### Provided records
<<<<
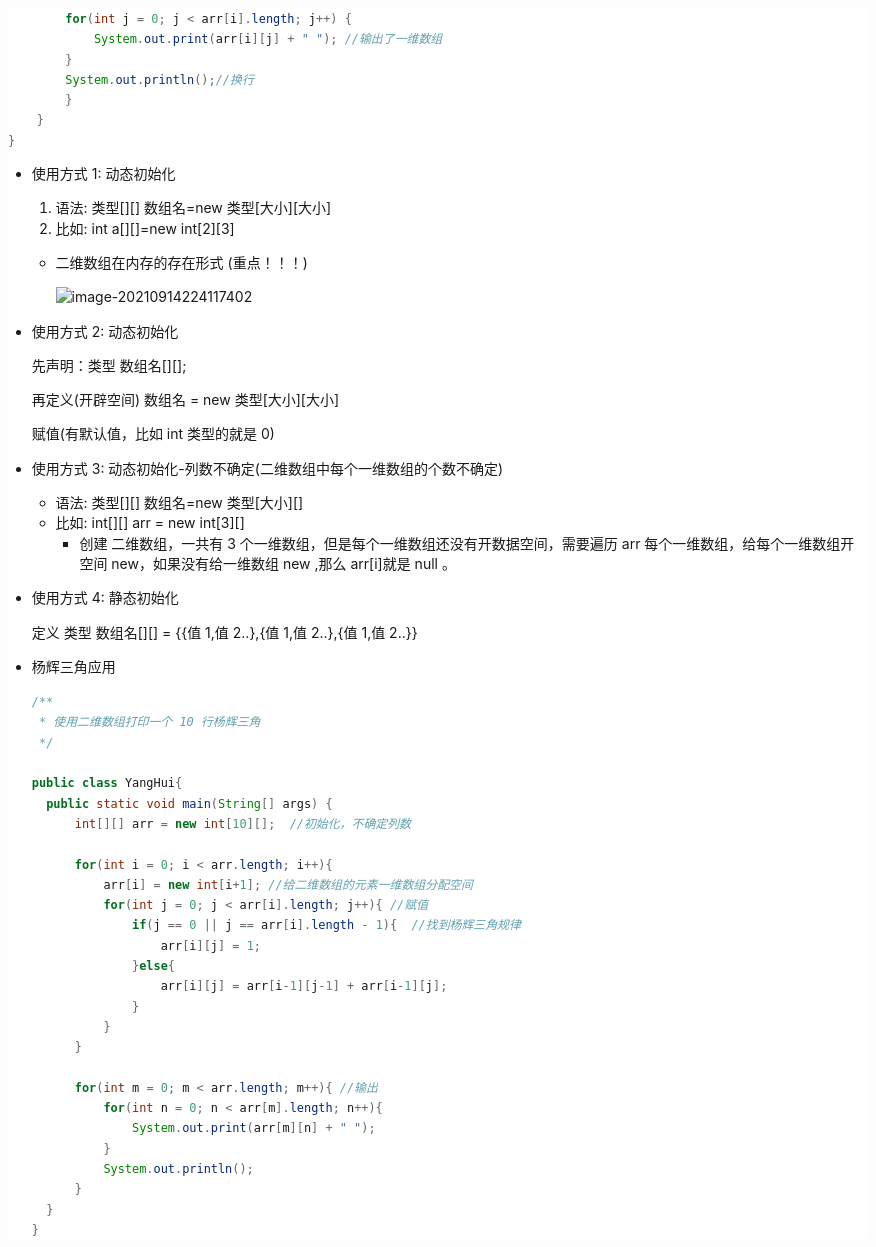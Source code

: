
   ```java
          for(int j = 0; j < arr[i].length; j++) {
              System.out.print(arr[i][j] + " "); //输出了一维数组
          }
          System.out.println();//换行
          }
      }
  }
  
  ```
  
- 使用方式 1: 动态初始化

  1. 语法: 类型[][] 数组名=new 类型[大小]\[大小]
  2. 比如: int a[]\[]=new int[2]\[3]

  - 二维数组在内存的存在形式  (重点！！！)

    ![image-20210914224117402](E:\Java_Notes\notebook\Java基础\第一章_Java语言概述.assets\image-20210914224117402.png)

- 使用方式 2: 动态初始化

  先声明：类型 数组名[]\[];	

  再定义(开辟空间)  数组名 = new 类型[大小]\[大小] 

  赋值(有默认值，比如 int	类型的就是 0)

- 使用方式 3: 动态初始化-列数不确定(二维数组中每个一维数组的个数不确定)
  - 语法: 类型[][] 数组名=new 类型[大小]\[]
  - 比如: int[]\[] arr = new int[3]\[]  
    - 创建 二维数组，一共有 3 个一维数组，但是每个一维数组还没有开数据空间，需要遍历 arr 每个一维数组，给每个一维数组开空间 new，如果没有给一维数组 new ,那么 arr[i]就是 null 。

- 使用方式 4: 静态初始化

  定义 类型 数组名[][]	= {{值 1,值 2..},{值 1,值 2..},{值 1,值 2..}}

- 杨辉三角应用

  ```java
  /**
   * 使用二维数组打印一个 10 行杨辉三角
   */
  
  public class YangHui{
  	public static void main(String[] args) {
  		int[][] arr = new int[10][];  //初始化，不确定列数
  
  		for(int i = 0; i < arr.length; i++){ 
  			arr[i] = new int[i+1]; //给二维数组的元素一维数组分配空间 
  			for(int j = 0; j < arr[i].length; j++){ //赋值
  				if(j == 0 || j == arr[i].length - 1){  //找到杨辉三角规律
  					arr[i][j] = 1;
  				}else{
  					arr[i][j] = arr[i-1][j-1] + arr[i-1][j];
  				}		
  			}
  		}
  
  		for(int m = 0; m < arr.length; m++){ //输出
  			for(int n = 0; n < arr[m].length; n++){
  				System.out.print(arr[m][n] + " ");
  			}
  			System.out.println();
  		}
  	}
  }
  ```
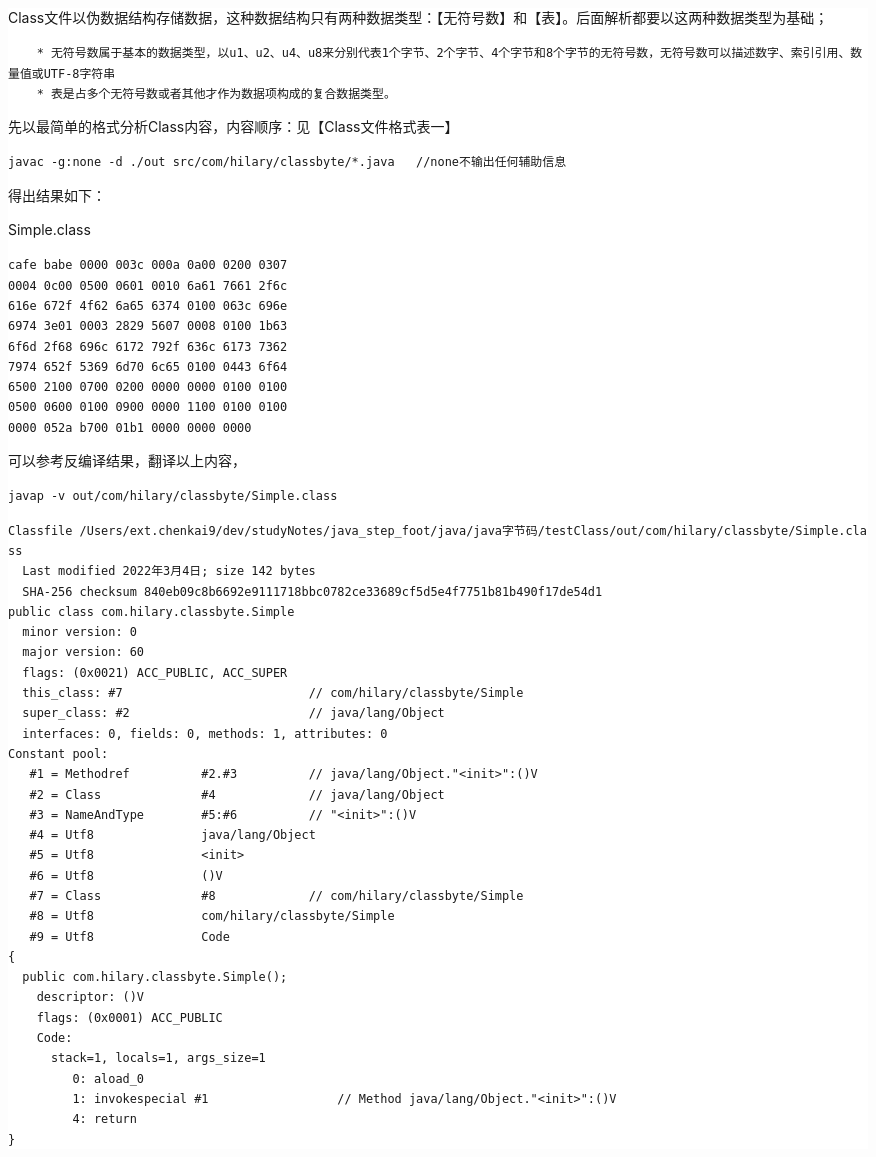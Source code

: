    ​		Class文件以伪数据结构存储数据，这种数据结构只有两种数据类型：【无符号数】和【表】。后面解析都要以这两种数据类型为基础；

   		* 无符号数属于基本的数据类型，以u1、u2、u4、u8来分别代表1个字节、2个字节、4个字节和8个字节的无符号数，无符号数可以描述数字、索引引用、数量值或UTF-8字符串
   		* 表是占多个无符号数或者其他才作为数据项构成的复合数据类型。

   先以最简单的格式分析Class内容，内容顺序：见【Class文件格式表一】

   ```shell
   javac -g:none -d ./out src/com/hilary/classbyte/*.java	//none不输出任何辅助信息
   ```

   得出结果如下：

   Simple.class

   ```
   cafe babe 0000 003c 000a 0a00 0200 0307
   0004 0c00 0500 0601 0010 6a61 7661 2f6c
   616e 672f 4f62 6a65 6374 0100 063c 696e
   6974 3e01 0003 2829 5607 0008 0100 1b63
   6f6d 2f68 696c 6172 792f 636c 6173 7362
   7974 652f 5369 6d70 6c65 0100 0443 6f64
   6500 2100 0700 0200 0000 0000 0100 0100
   0500 0600 0100 0900 0000 1100 0100 0100
   0000 052a b700 01b1 0000 0000 0000 
   ```

   可以参考反编译结果，翻译以上内容，

   ```shell
   javap -v out/com/hilary/classbyte/Simple.class
   ```

   ```
   Classfile /Users/ext.chenkai9/dev/studyNotes/java_step_foot/java/java字节码/testClass/out/com/hilary/classbyte/Simple.class
     Last modified 2022年3月4日; size 142 bytes
     SHA-256 checksum 840eb09c8b6692e9111718bbc0782ce33689cf5d5e4f7751b81b490f17de54d1
   public class com.hilary.classbyte.Simple
     minor version: 0
     major version: 60
     flags: (0x0021) ACC_PUBLIC, ACC_SUPER
     this_class: #7                          // com/hilary/classbyte/Simple
     super_class: #2                         // java/lang/Object
     interfaces: 0, fields: 0, methods: 1, attributes: 0
   Constant pool:
      #1 = Methodref          #2.#3          // java/lang/Object."<init>":()V
      #2 = Class              #4             // java/lang/Object
      #3 = NameAndType        #5:#6          // "<init>":()V
      #4 = Utf8               java/lang/Object
      #5 = Utf8               <init>
      #6 = Utf8               ()V
      #7 = Class              #8             // com/hilary/classbyte/Simple
      #8 = Utf8               com/hilary/classbyte/Simple
      #9 = Utf8               Code
   {
     public com.hilary.classbyte.Simple();
       descriptor: ()V
       flags: (0x0001) ACC_PUBLIC
       Code:
         stack=1, locals=1, args_size=1
            0: aload_0
            1: invokespecial #1                  // Method java/lang/Object."<init>":()V
            4: return
   }
   
   ```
>>>>
### Exercise prompt
Pictures excluded, repeat exactly the lines from the top of the material through the line with "- 比如: int[]\[] arr = new int[3]\[]", including both of those lines.

### Answer box
Source code

:
   ```java
          for(int j = 0; j < arr[i].length; j++) {
              System.out.print(arr[i][j] + " "); //输出了一维数组
          }
          System.out.println();//换行
          }
      }
  }
  
  ```
  
- 使用方式 1: 动态初始化

  1. 语法: 类型[][] 数组名=new 类型[大小]\[大小]
  2. 比如: int a[]\[]=new int[2]\[3]

  - 二维数组在内存的存在形式  (重点！！！)

    ![image-20210914224117402](E:\Java_Notes\notebook\Java基础\第一章_Java语言概述.assets\image-20210914224117402.png)

- 使用方式 2: 动态初始化

  先声明：类型 数组名[]\[];	

  再定义(开辟空间)  数组名 = new 类型[大小]\[大小] 

  赋值(有默认值，比如 int	类型的就是 0)

- 使用方式 3: 动态初始化-列数不确定(二维数组中每个一维数组的个数不确定)
  - 语法: 类型[][] 数组名=new 类型[大小]\[]
  - 比如: int[]\[] arr = new int[3]\[]  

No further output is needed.